Dealing with Seborrheic Dermatitis (Part 1)

**I tried really hard to take photos of the crusts and flakes, but it was almost impossible. I did the best I could .

The Definition of Seborrheic Dermatitis

Seborrheic dermatitis is a common inflammatory skin condition that primarily affects adults. It typically manifests as red, itchy patches or scales on areas rich in oil glands, such as the scalp, face, and upper chest. The exact cause is unknown, but factors like excessive sebum production, a yeast called Malassezia, and immune system abnormalities are believed to contribute to its development. Although seborrheic dermatitis is not contagious or life-threatening, it can cause discomfort and self-consciousness. Treatment options, including medicated shampoos, topical creams, and lifestyle changes, can help manage symptoms and provide relief.
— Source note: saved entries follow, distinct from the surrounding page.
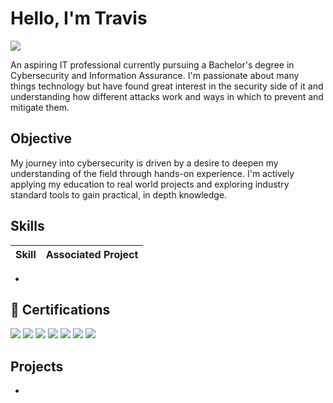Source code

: # Hello, I'm Travis
<a href="https://www.linkedin.com/in/travis-davenport-b52b09249/"><img src="https://img.shields.io/badge/-LinkedIn-0072b1?&style=for-the-badge&logo=linkedin&logoColor=white" /></a>

An aspiring IT professional currently pursuing a Bachelor's degree in Cybersecurity and Information Assurance. I'm passionate about many things technology but have found great interest in the security side of it and understanding how different attacks work and ways in which to prevent and mitigate them.

## Objective
My journey into cybersecurity is driven by a desire to deepen my understanding of the field through hands-on experience. I'm actively applying my education to real world projects and exploring industry standard tools to gain practical, in depth knowledge.

## Skills

| Skill                                         | Associated Project         |
|-----------------------------------------------|----------------------------|
-
## 📜 Certifications

<div>
  
<img src="https://img.shields.io/badge/-A%2B-FF0000?&style=for-the-badge&logo=CompTIA&logoColor=white" />
<img src="https://img.shields.io/badge/-Network%2B-FF0000?&style=for-the-badge&logo=CompTIA&logoColor=white" />
<img src="https://img.shields.io/badge/-Security%2B-FF0000?&style=for-the-badge&logo=CompTIA&logoColor=white" />
<img src="https://img.shields.io/badge/-Project%2B-FF0000?&style=for-the-badge&logo=CompTIA&logoColor=white" />
<img src="https://img.shields.io/badge/-PenTest%2B-FF0000?&style=for-the-badge&logo=CompTIA&logoColor=white" />
<img src="https://img.shields.io/badge/-SSCP-00C853?&style=for-the-badge&logo=ISC2&logoColor=white" />
<img src="https://img.shields.io/badge/-Cybersecurity%20Certificate-004880?style=for-the-badge&logo=M&logoColor=white&label=MCC" />

</div>

## Projects
-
Seborrheic Dermatitis VS Dandruff

Seborrheic Dermatitis vs Dandruff: Understanding the Differences

Seborrheic dermatitis and dandruff are both common scalp conditions that can cause flaking, itching, and irritation. However, there are a few key differences between the two:

  1. Severity and Location of Symptoms:

    • Seborrheic dermatitis: This condition can occur on various parts of the body, including the scalp, face, ears, and upper chest. It often presents as red, inflamed areas with greasy or waxy scales.
    • Dandruff: Dandruff primarily affects the scalp, leading to the formation of white or yellowish flakes. It is usually less severe than seborrheic dermatitis and does not typically involve significant inflammation.
  2. Underlying Causes:

    • Seborrheic dermatitis: The exact cause of seborrheic dermatitis is still unknown, but several factors contribute to its development. Excessive sebum (oil) production, an overgrowth of a yeast called Malassezia, and abnormal immune system responses are believed to play a role.
    • Dandruff: Dandruff is generally caused by the overgrowth of Malassezia on the scalp. This yeast feeds on the natural oils produced by the scalp, leading to the shedding and flaking of skin cells.
  3. Associated Symptoms:

    • Seborrheic dermatitis: In addition to flaking and itching, seborrheic dermatitis may cause redness, skin sensitivity, and a burning sensation in the affected areas. It can also lead to hair loss if the scalp is involved.
    • Dandruff: Dandruff primarily presents as visible flakes on the scalp. It may cause mild itching but generally does not lead to significant discomfort or other symptoms.
  4. Age Group Affected:

    • Seborrheic dermatitis: This condition most commonly affects adults, although infants can also develop a form of seborrheic dermatitis known as cradle cap.
    • Dandruff: Dandruff can occur at any age, from childhood through adulthood.
  5. Management and Treatment:

    • Seborrheic dermatitis: Treatment for seborrheic dermatitis may involve medicated shampoos, topical creams, or lotions containing antifungal agents, steroids, or salicylic acid. Lifestyle changes, such as avoiding harsh soaps and minimizing stress, can also help manage symptoms.
    • Dandruff: Over-the-counter dandruff shampoos containing ingredients like zinc pyrithione, selenium sulfide, or ketoconazole are often effective in reducing dandruff symptoms. Regularly washing and brushing the hair can also help control flaking.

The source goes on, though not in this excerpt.